Whatever you've heard or read about Apple's new Apple Vision Pro mixed reality headset, nothing quite prepares you for seeing it in person, putting it on, and experiencing for the first time Apple's vision for spatial computing. You realize quite quickly that this is more than a marketing term, it's a new approach to the digital experience. 

I'm still getting a feel for the glass, aluminum, and fabric system but I thought I'd start by sharing my first hours with the $ 3499 (to start), US-only mixed reality headset. It was mostly smooth sailing with one early, albeit tiny, bump in the road.

Apple Vision Pro box

Apple Vision Pro box (Image credit: Future)

A package arrives

January 30th 4:30 PM:

The box arrives! It's large because Apple sent me both the 1TB Apple Vision Pro ($ 3,899) and a carrying case ($ 199). Inside is a tall white box that reminds me of oversized iPhone packaging. I mean, it is different, but also oddly familiar – at least on the outside.
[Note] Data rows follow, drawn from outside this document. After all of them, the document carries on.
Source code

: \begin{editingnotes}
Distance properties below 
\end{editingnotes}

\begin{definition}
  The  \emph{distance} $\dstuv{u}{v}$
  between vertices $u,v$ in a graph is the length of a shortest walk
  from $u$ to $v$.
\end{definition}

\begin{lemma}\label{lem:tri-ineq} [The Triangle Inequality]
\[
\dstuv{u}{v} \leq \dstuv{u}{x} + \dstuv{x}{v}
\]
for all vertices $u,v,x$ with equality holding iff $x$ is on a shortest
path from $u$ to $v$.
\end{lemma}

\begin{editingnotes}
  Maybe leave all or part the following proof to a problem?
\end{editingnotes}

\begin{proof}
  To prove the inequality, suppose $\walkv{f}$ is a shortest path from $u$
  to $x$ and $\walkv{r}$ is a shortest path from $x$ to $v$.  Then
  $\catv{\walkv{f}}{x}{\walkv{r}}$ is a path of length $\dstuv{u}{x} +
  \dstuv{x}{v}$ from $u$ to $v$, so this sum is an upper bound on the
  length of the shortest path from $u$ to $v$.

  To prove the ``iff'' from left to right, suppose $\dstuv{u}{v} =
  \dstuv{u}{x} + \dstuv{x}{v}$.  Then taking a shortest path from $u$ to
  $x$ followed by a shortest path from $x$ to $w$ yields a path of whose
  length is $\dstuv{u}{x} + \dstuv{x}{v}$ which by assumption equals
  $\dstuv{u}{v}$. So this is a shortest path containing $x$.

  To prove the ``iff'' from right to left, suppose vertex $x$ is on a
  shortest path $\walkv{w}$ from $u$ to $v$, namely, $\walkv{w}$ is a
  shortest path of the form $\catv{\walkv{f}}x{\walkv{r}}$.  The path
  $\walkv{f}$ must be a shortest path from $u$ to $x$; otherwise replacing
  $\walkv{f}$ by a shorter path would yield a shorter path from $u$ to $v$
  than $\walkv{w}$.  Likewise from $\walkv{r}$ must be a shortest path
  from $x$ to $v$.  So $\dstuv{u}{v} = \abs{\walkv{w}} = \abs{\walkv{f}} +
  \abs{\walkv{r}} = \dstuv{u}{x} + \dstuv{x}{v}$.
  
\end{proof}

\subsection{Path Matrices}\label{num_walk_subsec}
The carrying case looks like it might be more at home on the moon. A covering I initially took for packaging is the case's Apollo-mission space-suit-like material. I quickly put the case aside so I could get to the business of unboxing the fruits of Apple's first new product category in almost a decade.

While it's not remotely cramped, there is a lot in the Vision Pro box. First is the spatial computer itself, nestled comfortably inside with its Solo Knit Band already attached. Every accessory is wrapped in Apple-ly cardboard. There's the Dual Loop Band, which can replace the Solo Knit Band and potentially offer more support for the 1.3lb. headset. The bands are easy to swap but I'm determined to try wearing the Vision Pro with the default gear (though in most of my previous brief demos, I preferred the Dual Loop and wish Apple had created a hybrid that combines the Solo Knit with a top loop band).
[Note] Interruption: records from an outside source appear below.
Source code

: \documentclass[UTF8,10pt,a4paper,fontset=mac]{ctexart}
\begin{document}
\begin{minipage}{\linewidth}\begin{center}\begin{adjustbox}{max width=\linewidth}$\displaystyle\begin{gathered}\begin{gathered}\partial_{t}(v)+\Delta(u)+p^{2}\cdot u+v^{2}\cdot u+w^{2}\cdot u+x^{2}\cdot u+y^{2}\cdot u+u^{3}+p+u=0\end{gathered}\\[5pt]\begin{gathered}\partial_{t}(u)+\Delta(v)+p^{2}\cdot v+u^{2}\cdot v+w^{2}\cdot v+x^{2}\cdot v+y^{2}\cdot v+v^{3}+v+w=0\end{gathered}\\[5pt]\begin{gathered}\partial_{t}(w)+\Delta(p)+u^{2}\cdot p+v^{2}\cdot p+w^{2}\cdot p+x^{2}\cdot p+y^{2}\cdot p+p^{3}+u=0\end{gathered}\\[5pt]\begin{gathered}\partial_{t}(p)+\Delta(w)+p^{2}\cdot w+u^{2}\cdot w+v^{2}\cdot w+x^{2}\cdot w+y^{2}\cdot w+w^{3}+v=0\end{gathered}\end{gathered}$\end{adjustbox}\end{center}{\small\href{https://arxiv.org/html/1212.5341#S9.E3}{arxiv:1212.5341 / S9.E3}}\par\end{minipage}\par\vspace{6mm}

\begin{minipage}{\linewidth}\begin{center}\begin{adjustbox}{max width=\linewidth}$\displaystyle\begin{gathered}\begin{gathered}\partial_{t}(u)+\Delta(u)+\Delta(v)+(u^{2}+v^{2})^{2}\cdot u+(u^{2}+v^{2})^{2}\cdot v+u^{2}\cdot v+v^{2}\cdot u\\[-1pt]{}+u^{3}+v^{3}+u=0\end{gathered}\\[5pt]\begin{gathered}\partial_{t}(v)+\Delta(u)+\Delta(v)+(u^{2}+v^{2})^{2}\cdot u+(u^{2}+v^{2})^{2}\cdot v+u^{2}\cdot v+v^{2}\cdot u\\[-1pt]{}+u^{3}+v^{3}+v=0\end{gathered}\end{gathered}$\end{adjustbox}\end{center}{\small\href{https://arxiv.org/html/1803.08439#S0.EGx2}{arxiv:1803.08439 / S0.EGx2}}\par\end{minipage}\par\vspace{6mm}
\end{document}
There's an extra Light Seal Cushion. They come in a few sizes but I also have to use the thicker one because I'll be wearing the Vision Pro with my optional custom Zeiss lens inserts (an extra $ 149). 

There's a cover to protect the Vision Pro's lustrous glass front, and a cleaning cloth to wipe away the smudges that instantly appear when you pick it up.
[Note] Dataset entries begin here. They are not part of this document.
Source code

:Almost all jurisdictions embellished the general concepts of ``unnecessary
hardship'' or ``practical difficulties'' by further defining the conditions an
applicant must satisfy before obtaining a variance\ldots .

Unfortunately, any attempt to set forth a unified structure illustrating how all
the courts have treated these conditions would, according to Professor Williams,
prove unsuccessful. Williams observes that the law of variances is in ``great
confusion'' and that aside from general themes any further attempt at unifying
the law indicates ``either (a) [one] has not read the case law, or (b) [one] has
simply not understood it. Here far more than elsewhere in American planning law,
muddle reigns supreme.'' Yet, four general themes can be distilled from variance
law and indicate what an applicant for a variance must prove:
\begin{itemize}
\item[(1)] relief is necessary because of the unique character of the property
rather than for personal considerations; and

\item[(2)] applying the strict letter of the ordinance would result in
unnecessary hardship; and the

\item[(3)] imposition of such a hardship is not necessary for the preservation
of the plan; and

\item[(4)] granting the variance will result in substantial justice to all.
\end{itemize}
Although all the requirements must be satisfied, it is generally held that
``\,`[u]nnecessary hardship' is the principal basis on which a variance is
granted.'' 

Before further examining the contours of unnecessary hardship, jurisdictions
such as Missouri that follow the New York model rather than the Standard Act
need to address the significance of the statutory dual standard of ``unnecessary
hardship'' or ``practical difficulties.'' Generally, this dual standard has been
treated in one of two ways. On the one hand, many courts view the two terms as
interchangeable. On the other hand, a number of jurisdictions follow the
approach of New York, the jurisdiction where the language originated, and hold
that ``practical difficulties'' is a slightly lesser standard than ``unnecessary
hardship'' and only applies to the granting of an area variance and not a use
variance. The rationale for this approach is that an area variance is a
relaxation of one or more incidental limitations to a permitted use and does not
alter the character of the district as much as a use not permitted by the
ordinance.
There's the battery which is attached to a cable that runs to a proprietary power port on the Vision Pro. While some might think it odd that Apple didn't simply go with a USB-C charge port, I think that would stick too far out from the headset and look more awkward than the battery-power solution Apple cooked up. 

There's also a USB-C cable and power adapter to charge the battery. 

What comes in the Apple Vision Pro box

What comes in the box. (Image credit: Future)

Unboxing Vision Pro

5:00 PM ET

I unbox the Vision Pro during a TikTok live stream. While doing so, I realized that Apple still has my Zeiss lens inserts. Without them, the visuals in the headset will be blurry. I decide to plug in the battery to charge it up while I wait for the Zeiss lenses to arrive. 

In the meantime, I examine the Vision Pro and practice swapping the Solo Knit for the Dual Loop Band. It's an easy process because, like almost everything else on the Vision Pro, the bands are held in place mostly by magnets or magnetized posts. Things easily pop off. I noticed that if I picked up the wrong part of the Vision Pro, the whole light seal would pop off. Again, super easy to put back on.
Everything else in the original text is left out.